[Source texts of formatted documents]
- - -
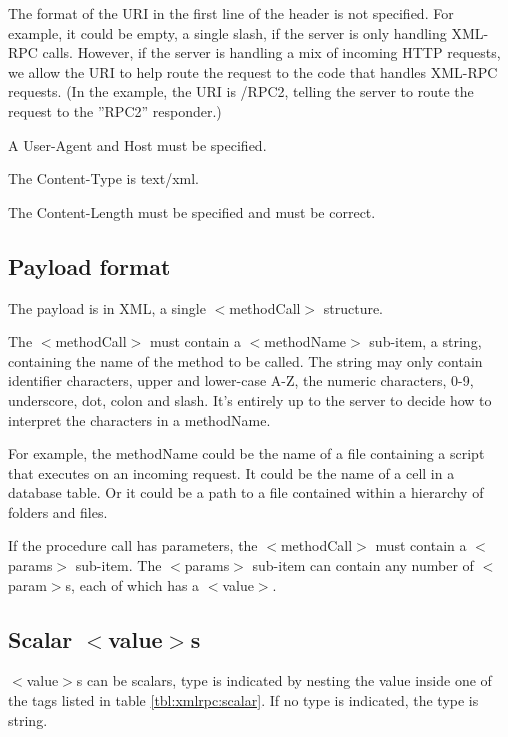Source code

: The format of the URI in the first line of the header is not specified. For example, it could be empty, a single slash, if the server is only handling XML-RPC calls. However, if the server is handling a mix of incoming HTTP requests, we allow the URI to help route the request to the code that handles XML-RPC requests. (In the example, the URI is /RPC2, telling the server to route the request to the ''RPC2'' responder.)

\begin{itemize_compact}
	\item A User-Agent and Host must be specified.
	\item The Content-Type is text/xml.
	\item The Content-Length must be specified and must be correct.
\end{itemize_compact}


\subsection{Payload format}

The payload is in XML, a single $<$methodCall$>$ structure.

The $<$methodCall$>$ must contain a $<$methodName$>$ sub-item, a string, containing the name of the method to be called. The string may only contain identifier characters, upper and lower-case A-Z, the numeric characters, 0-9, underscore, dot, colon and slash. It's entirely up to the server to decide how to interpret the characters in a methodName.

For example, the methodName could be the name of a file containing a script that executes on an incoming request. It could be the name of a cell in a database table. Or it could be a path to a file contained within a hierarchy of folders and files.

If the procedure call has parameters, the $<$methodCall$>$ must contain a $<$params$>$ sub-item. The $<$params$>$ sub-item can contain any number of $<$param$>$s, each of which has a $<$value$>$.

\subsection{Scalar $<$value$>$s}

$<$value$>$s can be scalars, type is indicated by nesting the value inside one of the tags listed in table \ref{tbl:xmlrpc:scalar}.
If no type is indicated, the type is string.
- - -
# Problem to work on
Every line of the entries that includes "string" must be copied into the answer.

# Response
The $<$methodCall$>$ must contain a $<$methodName$>$ sub-item, a string, containing the name of the method to be called. The string may only contain identifier characters, upper and lower-case A-Z, the numeric characters, 0-9, underscore, dot, colon and slash. It's entirely up to the server to decide how to interpret the characters in a methodName.
If no type is indicated, the type is string.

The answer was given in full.